◆ **Exercise data**
--- START ---

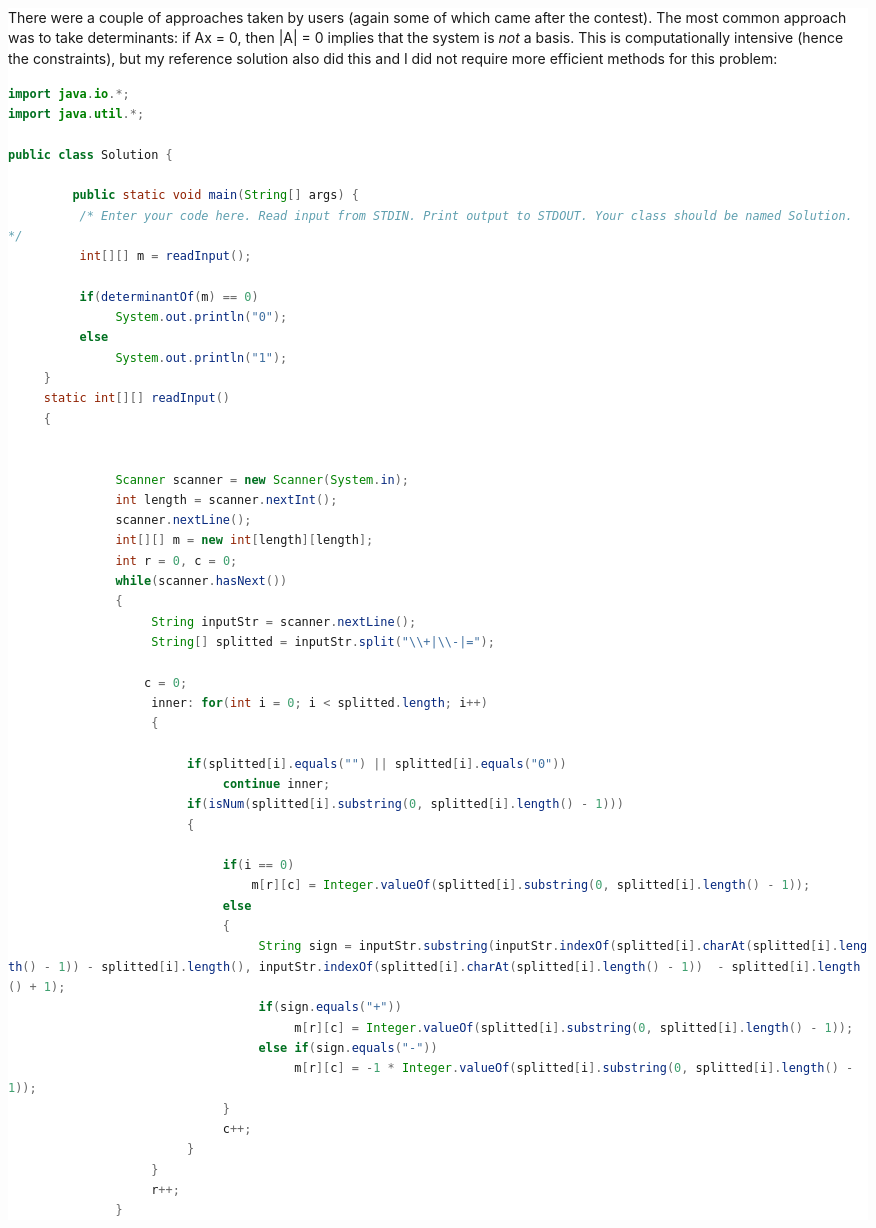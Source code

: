 There were a couple of approaches taken by users (again some of which came after the contest). The most common approach was to take determinants: if Ax = 0, then |A| = 0 implies that the system is <i>not </i>a basis. This is computationally intensive (hence the constraints), but my reference solution also did this and I did not require more efficient methods for this problem:

```java
import java.io.*;
import java.util.*;

public class Solution {

         public static void main(String[] args) {
          /* Enter your code here. Read input from STDIN. Print output to STDOUT. Your class should be named Solution. */
          int[][] m = readInput();
          
          if(determinantOf(m) == 0)
               System.out.println("0");
          else
               System.out.println("1");
     }
     static int[][] readInput()
     {
         
              
               Scanner scanner = new Scanner(System.in);
               int length = scanner.nextInt();
               scanner.nextLine();
               int[][] m = new int[length][length];
               int r = 0, c = 0;
               while(scanner.hasNext())
               {
                    String inputStr = scanner.nextLine();
                    String[] splitted = inputStr.split("\\+|\\-|=");
                  
                   c = 0;
                    inner: for(int i = 0; i < splitted.length; i++)
                    {
                         
                         if(splitted[i].equals("") || splitted[i].equals("0"))
                              continue inner;
                         if(isNum(splitted[i].substring(0, splitted[i].length() - 1)))
                         {
                             
                              if(i == 0)
                                  m[r][c] = Integer.valueOf(splitted[i].substring(0, splitted[i].length() - 1));
                              else
                              {
                                   String sign = inputStr.substring(inputStr.indexOf(splitted[i].charAt(splitted[i].length() - 1)) - splitted[i].length(), inputStr.indexOf(splitted[i].charAt(splitted[i].length() - 1))  - splitted[i].length() + 1);
                                   if(sign.equals("+"))
                                        m[r][c] = Integer.valueOf(splitted[i].substring(0, splitted[i].length() - 1));
                                   else if(sign.equals("-"))
                                        m[r][c] = -1 * Integer.valueOf(splitted[i].substring(0, splitted[i].length() - 1));
                              }
                              c++;
                         }
                    }
                    r++;
               }
```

--- END ---

◆ **What you need to do**
Copy each line of the entries that includes the word "println".

◆ **Exercise result**
               System.out.println("0");
               System.out.println("1");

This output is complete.